[Stored data entries]
========

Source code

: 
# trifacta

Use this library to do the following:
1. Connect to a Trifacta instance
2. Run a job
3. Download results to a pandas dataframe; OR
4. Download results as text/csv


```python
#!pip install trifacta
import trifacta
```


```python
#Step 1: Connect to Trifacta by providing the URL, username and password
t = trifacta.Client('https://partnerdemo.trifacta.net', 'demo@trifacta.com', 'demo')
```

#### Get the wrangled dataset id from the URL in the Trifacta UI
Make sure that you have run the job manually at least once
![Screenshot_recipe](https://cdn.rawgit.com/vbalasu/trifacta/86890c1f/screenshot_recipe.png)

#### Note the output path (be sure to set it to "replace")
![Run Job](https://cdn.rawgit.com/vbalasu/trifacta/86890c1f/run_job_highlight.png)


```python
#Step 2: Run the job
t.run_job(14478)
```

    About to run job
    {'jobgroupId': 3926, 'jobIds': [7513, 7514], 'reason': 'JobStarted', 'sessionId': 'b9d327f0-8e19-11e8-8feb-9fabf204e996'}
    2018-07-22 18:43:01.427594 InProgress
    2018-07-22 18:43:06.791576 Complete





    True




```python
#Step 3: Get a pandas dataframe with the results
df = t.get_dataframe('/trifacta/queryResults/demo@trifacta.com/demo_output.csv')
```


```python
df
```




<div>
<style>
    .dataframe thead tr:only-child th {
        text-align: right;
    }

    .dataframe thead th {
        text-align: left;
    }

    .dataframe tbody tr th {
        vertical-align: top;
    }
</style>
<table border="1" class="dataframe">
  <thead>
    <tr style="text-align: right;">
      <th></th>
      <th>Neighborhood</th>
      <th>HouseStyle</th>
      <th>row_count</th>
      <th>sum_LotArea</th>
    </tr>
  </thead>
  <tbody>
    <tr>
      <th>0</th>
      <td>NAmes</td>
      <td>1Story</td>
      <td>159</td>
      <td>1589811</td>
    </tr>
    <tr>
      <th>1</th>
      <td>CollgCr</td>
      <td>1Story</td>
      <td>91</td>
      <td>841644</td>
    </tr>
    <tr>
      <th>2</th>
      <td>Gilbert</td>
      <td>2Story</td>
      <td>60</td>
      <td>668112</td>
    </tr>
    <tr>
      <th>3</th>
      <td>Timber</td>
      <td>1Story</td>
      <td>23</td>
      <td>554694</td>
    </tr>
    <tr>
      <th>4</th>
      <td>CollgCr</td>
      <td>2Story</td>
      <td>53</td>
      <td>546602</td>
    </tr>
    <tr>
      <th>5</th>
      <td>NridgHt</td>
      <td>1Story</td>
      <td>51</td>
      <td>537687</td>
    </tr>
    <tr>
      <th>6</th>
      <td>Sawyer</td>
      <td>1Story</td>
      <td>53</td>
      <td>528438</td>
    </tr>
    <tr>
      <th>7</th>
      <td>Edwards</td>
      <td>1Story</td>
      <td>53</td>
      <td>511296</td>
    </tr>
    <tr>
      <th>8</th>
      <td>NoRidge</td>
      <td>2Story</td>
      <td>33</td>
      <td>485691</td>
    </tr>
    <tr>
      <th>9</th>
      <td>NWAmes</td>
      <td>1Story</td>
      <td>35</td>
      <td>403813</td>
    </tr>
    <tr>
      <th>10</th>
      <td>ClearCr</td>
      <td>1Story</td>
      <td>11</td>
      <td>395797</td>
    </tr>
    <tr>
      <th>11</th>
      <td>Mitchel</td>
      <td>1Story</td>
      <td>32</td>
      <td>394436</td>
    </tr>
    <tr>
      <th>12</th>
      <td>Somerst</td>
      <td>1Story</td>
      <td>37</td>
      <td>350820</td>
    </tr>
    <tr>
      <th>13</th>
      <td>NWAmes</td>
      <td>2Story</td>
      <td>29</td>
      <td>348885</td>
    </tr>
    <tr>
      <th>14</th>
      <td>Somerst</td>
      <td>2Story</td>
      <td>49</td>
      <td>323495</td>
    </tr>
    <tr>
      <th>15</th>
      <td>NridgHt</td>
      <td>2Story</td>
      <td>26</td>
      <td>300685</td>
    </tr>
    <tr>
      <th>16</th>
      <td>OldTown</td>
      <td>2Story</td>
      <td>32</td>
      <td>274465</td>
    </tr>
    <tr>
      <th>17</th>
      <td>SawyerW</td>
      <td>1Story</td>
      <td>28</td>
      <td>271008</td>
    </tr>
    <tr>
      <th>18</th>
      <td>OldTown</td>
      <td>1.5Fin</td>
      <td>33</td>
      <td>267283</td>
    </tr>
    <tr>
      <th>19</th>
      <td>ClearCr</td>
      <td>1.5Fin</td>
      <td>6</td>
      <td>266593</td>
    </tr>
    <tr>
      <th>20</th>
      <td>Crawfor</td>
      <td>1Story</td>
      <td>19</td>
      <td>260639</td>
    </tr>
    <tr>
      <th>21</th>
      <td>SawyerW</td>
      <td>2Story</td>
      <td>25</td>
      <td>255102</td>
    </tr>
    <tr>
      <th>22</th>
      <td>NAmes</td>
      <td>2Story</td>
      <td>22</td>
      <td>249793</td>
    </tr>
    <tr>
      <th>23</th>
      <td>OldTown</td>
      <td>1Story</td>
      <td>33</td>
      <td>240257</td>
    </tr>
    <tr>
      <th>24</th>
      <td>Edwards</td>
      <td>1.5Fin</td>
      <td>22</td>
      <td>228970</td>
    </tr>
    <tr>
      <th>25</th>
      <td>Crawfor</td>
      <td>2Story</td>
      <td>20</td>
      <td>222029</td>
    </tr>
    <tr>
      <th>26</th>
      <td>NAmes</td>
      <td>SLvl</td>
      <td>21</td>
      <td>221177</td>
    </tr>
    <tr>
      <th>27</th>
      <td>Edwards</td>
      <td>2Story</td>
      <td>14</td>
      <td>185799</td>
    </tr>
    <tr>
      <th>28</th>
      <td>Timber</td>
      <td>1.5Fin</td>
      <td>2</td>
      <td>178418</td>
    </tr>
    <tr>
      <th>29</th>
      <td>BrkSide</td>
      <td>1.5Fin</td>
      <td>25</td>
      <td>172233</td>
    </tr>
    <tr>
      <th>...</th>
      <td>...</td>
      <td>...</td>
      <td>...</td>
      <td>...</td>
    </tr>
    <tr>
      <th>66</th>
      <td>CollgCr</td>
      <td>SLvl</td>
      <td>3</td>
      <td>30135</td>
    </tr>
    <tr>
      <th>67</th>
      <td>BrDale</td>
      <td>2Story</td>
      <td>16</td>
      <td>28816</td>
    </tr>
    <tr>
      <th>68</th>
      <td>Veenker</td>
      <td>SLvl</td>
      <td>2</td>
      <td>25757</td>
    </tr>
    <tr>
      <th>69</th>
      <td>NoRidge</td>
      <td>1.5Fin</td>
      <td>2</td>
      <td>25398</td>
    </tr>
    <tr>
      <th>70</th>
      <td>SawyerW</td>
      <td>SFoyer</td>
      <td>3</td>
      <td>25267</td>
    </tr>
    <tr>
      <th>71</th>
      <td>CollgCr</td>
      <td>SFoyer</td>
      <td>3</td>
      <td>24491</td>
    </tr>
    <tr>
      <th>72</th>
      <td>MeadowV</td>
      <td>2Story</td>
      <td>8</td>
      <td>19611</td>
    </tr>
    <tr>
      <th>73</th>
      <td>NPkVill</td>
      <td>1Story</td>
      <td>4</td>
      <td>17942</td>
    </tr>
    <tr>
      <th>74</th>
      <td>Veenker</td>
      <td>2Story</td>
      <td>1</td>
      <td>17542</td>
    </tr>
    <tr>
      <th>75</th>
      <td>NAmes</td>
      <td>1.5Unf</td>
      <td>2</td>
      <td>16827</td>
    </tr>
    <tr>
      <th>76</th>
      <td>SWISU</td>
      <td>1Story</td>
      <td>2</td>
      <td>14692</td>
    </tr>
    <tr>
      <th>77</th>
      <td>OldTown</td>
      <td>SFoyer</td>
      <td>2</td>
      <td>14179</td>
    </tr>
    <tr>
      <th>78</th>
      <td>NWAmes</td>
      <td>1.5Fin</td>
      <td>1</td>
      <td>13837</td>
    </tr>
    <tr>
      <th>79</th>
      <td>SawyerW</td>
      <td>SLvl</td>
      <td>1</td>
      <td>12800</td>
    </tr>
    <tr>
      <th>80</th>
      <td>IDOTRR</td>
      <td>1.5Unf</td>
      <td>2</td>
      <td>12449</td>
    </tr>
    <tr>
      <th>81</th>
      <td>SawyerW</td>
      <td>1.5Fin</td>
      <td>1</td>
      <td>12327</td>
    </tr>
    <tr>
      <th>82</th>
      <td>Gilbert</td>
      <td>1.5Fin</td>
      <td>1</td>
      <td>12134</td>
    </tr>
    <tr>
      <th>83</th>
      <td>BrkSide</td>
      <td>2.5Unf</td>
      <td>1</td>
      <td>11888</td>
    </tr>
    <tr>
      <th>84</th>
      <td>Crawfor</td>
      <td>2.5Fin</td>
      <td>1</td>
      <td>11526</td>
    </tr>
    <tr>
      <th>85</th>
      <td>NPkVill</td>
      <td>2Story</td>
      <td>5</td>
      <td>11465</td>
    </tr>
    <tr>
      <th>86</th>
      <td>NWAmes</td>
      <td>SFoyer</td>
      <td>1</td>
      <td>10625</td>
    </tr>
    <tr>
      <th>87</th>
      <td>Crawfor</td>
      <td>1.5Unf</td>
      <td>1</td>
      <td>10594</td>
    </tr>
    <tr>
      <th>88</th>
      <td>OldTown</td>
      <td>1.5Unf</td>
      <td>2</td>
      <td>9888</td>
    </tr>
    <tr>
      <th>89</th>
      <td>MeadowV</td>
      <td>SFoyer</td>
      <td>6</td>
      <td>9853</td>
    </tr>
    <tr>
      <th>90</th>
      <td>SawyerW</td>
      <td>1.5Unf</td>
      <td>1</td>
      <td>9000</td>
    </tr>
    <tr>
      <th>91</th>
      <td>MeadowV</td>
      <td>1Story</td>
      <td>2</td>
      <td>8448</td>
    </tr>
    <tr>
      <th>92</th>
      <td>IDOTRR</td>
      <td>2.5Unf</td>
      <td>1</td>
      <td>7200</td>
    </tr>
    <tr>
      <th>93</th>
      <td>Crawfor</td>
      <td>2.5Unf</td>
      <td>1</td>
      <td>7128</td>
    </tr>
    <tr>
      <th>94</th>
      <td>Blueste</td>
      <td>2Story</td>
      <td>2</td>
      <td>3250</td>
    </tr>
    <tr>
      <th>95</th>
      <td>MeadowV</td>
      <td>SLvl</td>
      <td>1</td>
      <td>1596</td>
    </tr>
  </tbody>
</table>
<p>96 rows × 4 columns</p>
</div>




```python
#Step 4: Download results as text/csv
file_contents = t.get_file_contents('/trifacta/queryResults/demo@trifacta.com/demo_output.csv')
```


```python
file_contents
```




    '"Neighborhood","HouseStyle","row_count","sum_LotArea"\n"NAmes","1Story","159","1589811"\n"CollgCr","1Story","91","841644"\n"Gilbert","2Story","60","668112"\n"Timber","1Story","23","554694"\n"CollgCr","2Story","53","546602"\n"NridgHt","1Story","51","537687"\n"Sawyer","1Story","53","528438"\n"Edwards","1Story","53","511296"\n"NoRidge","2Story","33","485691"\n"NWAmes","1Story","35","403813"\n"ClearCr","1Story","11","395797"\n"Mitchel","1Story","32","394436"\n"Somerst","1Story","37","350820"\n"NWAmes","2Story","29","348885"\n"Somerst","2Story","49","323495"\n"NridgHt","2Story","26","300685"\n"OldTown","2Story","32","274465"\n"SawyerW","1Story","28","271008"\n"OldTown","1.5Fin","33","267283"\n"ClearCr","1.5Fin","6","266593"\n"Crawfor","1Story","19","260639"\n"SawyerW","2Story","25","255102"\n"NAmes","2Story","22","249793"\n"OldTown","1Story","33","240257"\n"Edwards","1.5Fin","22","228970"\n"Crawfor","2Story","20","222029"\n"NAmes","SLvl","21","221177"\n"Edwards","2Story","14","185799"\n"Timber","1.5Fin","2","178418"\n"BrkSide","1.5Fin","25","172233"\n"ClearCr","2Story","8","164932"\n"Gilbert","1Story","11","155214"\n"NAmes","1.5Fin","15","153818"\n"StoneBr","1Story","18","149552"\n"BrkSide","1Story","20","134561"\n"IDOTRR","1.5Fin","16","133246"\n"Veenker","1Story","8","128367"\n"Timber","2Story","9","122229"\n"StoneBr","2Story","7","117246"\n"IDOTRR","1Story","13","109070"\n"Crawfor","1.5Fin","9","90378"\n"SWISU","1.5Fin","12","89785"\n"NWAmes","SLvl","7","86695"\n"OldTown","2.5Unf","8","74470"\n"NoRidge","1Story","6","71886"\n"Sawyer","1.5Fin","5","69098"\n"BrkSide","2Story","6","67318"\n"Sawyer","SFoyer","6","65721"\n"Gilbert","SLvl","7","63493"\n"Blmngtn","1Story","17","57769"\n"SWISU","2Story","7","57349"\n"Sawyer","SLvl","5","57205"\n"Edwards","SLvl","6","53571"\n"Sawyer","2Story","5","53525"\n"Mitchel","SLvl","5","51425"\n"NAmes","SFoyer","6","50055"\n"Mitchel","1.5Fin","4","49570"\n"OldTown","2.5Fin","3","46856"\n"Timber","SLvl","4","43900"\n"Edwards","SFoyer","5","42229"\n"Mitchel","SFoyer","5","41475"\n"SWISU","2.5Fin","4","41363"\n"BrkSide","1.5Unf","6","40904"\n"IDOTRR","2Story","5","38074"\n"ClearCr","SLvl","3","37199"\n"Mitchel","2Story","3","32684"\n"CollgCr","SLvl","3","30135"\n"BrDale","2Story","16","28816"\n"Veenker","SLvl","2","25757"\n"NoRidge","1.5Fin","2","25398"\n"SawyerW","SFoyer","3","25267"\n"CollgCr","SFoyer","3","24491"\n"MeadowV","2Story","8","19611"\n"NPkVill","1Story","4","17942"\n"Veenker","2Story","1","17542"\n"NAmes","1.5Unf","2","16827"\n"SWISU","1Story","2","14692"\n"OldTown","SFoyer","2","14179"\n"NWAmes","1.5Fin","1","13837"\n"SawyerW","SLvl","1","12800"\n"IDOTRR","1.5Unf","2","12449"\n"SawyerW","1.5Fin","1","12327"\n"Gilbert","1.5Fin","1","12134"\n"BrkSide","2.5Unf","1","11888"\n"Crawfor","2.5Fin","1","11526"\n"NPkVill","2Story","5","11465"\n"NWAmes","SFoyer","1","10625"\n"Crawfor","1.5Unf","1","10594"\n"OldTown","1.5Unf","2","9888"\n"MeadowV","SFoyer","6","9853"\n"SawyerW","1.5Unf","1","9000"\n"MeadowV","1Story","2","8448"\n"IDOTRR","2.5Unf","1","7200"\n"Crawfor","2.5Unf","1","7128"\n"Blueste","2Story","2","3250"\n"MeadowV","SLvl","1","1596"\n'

========

### EXERCISE DIRECTIONS
Copy each line above holding "https".

### SOLUTION TO THIS TASK
t = trifacta.Client('https://partnerdemo.trifacta.net', 'demo@trifacta.com', 'demo')
![Screenshot_recipe](https://cdn.rawgit.com/vbalasu/trifacta/86890c1f/screenshot_recipe.png)
![Run Job](https://cdn.rawgit.com/vbalasu/trifacta/86890c1f/run_job_highlight.png)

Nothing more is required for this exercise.